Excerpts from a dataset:

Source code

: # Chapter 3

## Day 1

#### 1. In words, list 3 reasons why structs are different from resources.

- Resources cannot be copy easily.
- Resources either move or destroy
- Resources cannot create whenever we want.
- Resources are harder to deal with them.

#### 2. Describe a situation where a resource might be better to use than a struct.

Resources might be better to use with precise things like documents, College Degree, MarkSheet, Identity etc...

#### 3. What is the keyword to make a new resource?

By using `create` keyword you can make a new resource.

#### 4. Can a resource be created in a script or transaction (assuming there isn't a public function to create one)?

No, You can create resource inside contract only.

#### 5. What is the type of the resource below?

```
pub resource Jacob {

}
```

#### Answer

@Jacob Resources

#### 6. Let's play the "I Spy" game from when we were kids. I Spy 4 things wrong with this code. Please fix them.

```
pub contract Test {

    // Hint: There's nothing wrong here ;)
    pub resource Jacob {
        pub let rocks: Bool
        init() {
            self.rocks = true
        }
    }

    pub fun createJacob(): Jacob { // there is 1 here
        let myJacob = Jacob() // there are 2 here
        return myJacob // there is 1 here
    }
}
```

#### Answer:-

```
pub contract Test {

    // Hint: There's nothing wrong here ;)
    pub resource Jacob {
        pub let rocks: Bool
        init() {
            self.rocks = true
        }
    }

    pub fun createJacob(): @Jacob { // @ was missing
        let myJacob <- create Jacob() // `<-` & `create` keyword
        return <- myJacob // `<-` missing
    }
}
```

Description of the task: Go through the records above and copy each one exactly.

Problem solution:
Source code

: # Chapter 3

## Day 1

#### 1. In words, list 3 reasons why structs are different from resources.

- Resources cannot be copy easily.
- Resources either move or destroy
- Resources cannot create whenever we want.
- Resources are harder to deal with them.

#### 2. Describe a situation where a resource might be better to use than a struct.

Resources might be better to use with precise things like documents, College Degree, MarkSheet, Identity etc...

#### 3. What is the keyword to make a new resource?

By using `create` keyword you can make a new resource.

#### 4. Can a resource be created in a script or transaction (assuming there isn't a public function to create one)?

No, You can create resource inside contract only.

#### 5. What is the type of the resource below?

```
pub resource Jacob {

}
```

#### Answer

@Jacob Resources

#### 6. Let's play the "I Spy" game from when we were kids. I Spy 4 things wrong with this code. Please fix them.

```
pub contract Test {

    // Hint: There's nothing wrong here ;)
    pub resource Jacob {
        pub let rocks: Bool
        init() {
            self.rocks = true
        }
    }

    pub fun createJacob(): Jacob { // there is 1 here
        let myJacob = Jacob() // there are 2 here
        return myJacob // there is 1 here
    }
}
```

#### Answer:-

```
pub contract Test {

    // Hint: There's nothing wrong here ;)
    pub resource Jacob {
        pub let rocks: Bool
        init() {
            self.rocks = true
        }
    }

    pub fun createJacob(): @Jacob { // @ was missing
        let myJacob <- create Jacob() // `<-` & `create` keyword
        return <- myJacob // `<-` missing
    }
}
```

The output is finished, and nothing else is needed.